HeLEx: A Heterogeneous Layout Explorer for Spatial Elastic Coarse-Grained Reconfigurable Arrays
Alan Jia Bao Du, Tarek S. Abdelrahman
TL;DR
HeLEx addresses the challenge of efficiently mapping diverse DFGs onto heterogeneous, elastic CGRAs by starting from a full, homogeneous layout and using a branch-and-bound search to prune compute resources per PE. It introduces operation grouping, a cost-based BB framework, and a heatmap-derived initial layout to produce heterogeneous CGRAs that dramatically reduce area and power while preserving mapping feasibility across all input DFGs; results show average area reductions around 70% and power savings over 50%, with operation reductions near 69% and near-minimal theoretical limits.

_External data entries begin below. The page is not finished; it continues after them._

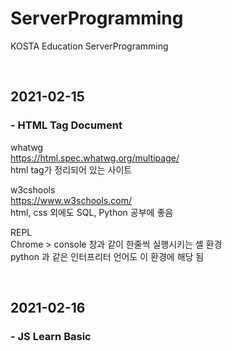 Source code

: # ServerProgramming
KOSTA Education ServerProgramming

<br>

2021-02-15
----------
### - HTML Tag Document

whatwg   
https://html.spec.whatwg.org/multipage/   
html tag가 정리되어 있는 사이트
   
w3cshools   
https://www.w3schools.com/   
html, css 외에도 SQL, Python 공부에 좋음   
   
REPL   
Chrome > console 창과 같이 한줄씩 실행시키는 셸 환경   
python 과 같은 인터프리터 언어도 이 환경에 해당 됨   

<br>

2021-02-16
----------
### - JS Learn Basic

The approach outperforms two state-of-the-art frameworks in reducing excess compute resources and maintains low latency impact, suggesting strong practical potential for domain-specific CGRA design. These gains are complemented by a validated cost model against DC synthesis and insights into memory and interconnect resource effects, positioning HeLEx as a valuable precursor to broader CGRA design-space exploration and optimization tools.
Abstract
We present HeLEx, a framework for determining the functional layout of heterogeneous spatially-configured elastic Coarse-Grained Reconfigurable Arrays (CGRAs). Given a collection of input data flow graphs (DFGs) and a target CGRA, the framework starts with a full layout in which every processing element (PE) supports every operation in the DFGs. It then employs a branch-and-bound (BB) search to eliminate operations out of PEs, ensuring that the input DFGs successfully map onto the resulting CGRAs, eventually returning an optimized heterogeneous CGRA. Experimental evaluation with 12 DFGs and 9 target CGRA sizes reveals that the framework reduces the number of operations by 68.7% on average, resulting in a reduction of CGRA area by almost 70% and of power by over 51%, all compared to the initial full layout. HeLEx generates CGRAs that are on average only within 6.2% of theoretically minimum CGRAs that support exactly the number of operations needed by the input DFGs. A comparison with functional layouts produced by two state-of-the-art frameworks indicates that HeLEx achieves better reduction in the number of operations, by up to 2.6X.